I've just noticed that my function checks if the elements in the even (and respectively odd) levels are correctly disposed to each other, but it does not check if the maximum element is found either at self.heap[1] or self.heap[2] and that the minimum element is at self.heap[0].

Edit 2

I'm adding the new updated code according to edit 1 and to the answer of @goCards.

def is_min_max_heap(h) -> bool:
    """Returns `True` if `h` is a valid `MinMaxHeap` object. `False` otherwise."""
    if not isinstance(h, MinMaxHeap):
        return False

    if h.heap:
        for item in h.heap:
            if not isinstance(item, HeapNode):
                return False

        if h.size() == 1:
            return True

        if h.size() == 2:
            return max(h.heap) == h.heap[1] and min(h.heap) == h.heap[0]

        if h.size() >= 3:
            if (h.heap[0] != min(h.heap) or
                (h.heap[1] != max(h.heap) and
                 h.heap[2] != max(h.heap))):
                return False

        for i, item in reversed(list(enumerate(h.heap))):
            p = h.parent_index(i)

            if p != -1:
                if h.is_on_even_level(i):
                    if h.heap[p] < item:
                        return False
                else:
                    if h.heap[p] > item:
                        return False

            g = h.grandparent_index(i)
            if g != -1:
                if h.is_on_even_level(i):
                    if h.heap[g] > item:
                        return False
                else:
                    if h.heap[g] < item:
                        return False
    return True

Answer 1

Your algorithm is missing some checks. Consider the example below that is not a min-max heap but passes your test. Consider 5 to be the root. The root has another branch but it is not shown for simplicity.
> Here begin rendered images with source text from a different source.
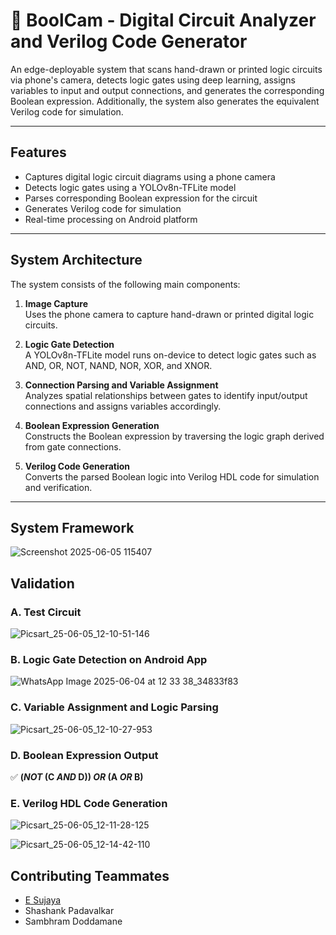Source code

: # 📸 BoolCam - Digital Circuit Analyzer and Verilog Code Generator
An edge-deployable system that scans hand-drawn or printed logic  circuits via phone's camera, detects logic gates using deep learning,
assigns variables to input and output connections, and generates the corresponding Boolean expression.
Additionally, the system also generates the equivalent Verilog code for simulation.

---

## Features
- Captures digital logic circuit diagrams using a phone camera
- Detects logic gates using a YOLOv8n-TFLite model
- Parses corresponding Boolean expression for the circuit
- Generates Verilog code for simulation
- Real-time processing on Android platform

---

## System Architecture

The system consists of the following main components:

1. **Image Capture**  
   Uses the phone camera to capture hand-drawn or printed digital logic circuits.

2. **Logic Gate Detection**  
   A YOLOv8n-TFLite model runs on-device to detect logic gates such as AND, OR, NOT, NAND, NOR, XOR, and XNOR.

3. **Connection Parsing and Variable Assignment**  
   Analyzes spatial relationships between gates to identify input/output connections and assigns variables accordingly.

4. **Boolean Expression Generation**  
   Constructs the Boolean expression by traversing the logic graph derived from gate connections.

5. **Verilog Code Generation**  
   Converts the parsed Boolean logic into Verilog HDL code for simulation and verification.

---

## System Framework

![Screenshot 2025-06-05 115407](https://github.com/user-attachments/assets/b692d313-93c3-43a9-b609-2270e11c5eb9)

## Validation
### A. Test Circuit
![Picsart_25-06-05_12-10-51-146](https://github.com/user-attachments/assets/6bbd7721-aded-491e-857b-2d5dc7b60b2a)

### B. Logic Gate Detection on Android App
![WhatsApp Image 2025-06-04 at 12 33 38_34833f83](https://github.com/user-attachments/assets/47e918db-1892-4c0b-8bda-2a062834c8b4)

### C. Variable Assignment and Logic Parsing
![Picsart_25-06-05_12-10-27-953](https://github.com/user-attachments/assets/9f12edb6-3276-4b94-86c9-dc5284a64545)

### D. Boolean Expression Output
✅ **(_NOT_ (C _AND_ D)) _OR_ (A _OR_ B)**

### E. Verilog HDL Code Generation
![Picsart_25-06-05_12-11-28-125](https://github.com/user-attachments/assets/2bf60a80-4899-4162-92bf-d2553df2ee3b)

![Picsart_25-06-05_12-14-42-110](https://github.com/user-attachments/assets/00aef1a6-17a1-4829-8fac-b0aa2500d6f6)

## Contributing Teammates
- [E Sujaya](https://github.com/Sujaya-E)
- Shashank Padavalkar
- Sambhram Doddamane
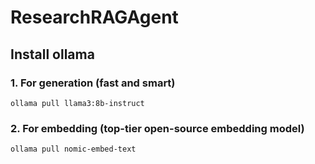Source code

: # ResearchRAGAgent

## Install ollama

### 1. For generation (fast and smart)
`ollama pull llama3:8b-instruct`

### 2. For embedding (top-tier open-source embedding model)
`ollama pull nomic-embed-text`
Using your algorithm, the heap below is declared as a min-max heap, but it does not satisfy min-max heap properties. Your algorithm needs to check the parent node as well.

EDIT: A min-max heap is a binary tree that satisfies two properties:

1) T has the heap-shape

2) T is min-max ordered: values stored at nodes on even (odd) levels are smaller (greater) than or equal to the values stored at their descendants (if any) where the root is at level zero.

for i, item in reversed(list(enumerate(h.heap))):
    g = h.grandparent_index(i)
    p = h.parent_index(i)
    if g is not None and p is not None:
        if h.is_on_even_level(i):
            if item > h.heap[g]: pass #grandparent should be smallest in its subtree
            else: return False
            if item < h.heap[p]: pass #parent should be greatest in its subtree
            else: return False
        else: #odd level
            if item < h.heap[g]: pass #grandparent should be greatest in its subtree
            else: return False
            if item > h.heap[p]: pass #parent should be smallest in its subtree
            else: return False

Answer 2

A simpler way is to remove elements from the heap. The algorithm would be something like this:

• pop min-max and store them in an array
• repeat until you no longer have elements in the heap
• check if the array have the characteristics that you expect.

Checking the array you generate after you pop all elements in the heap, you should have even indices to be strictly increasing and odd indices strictly decreasing. If that is not true, your heap implementation is wrong.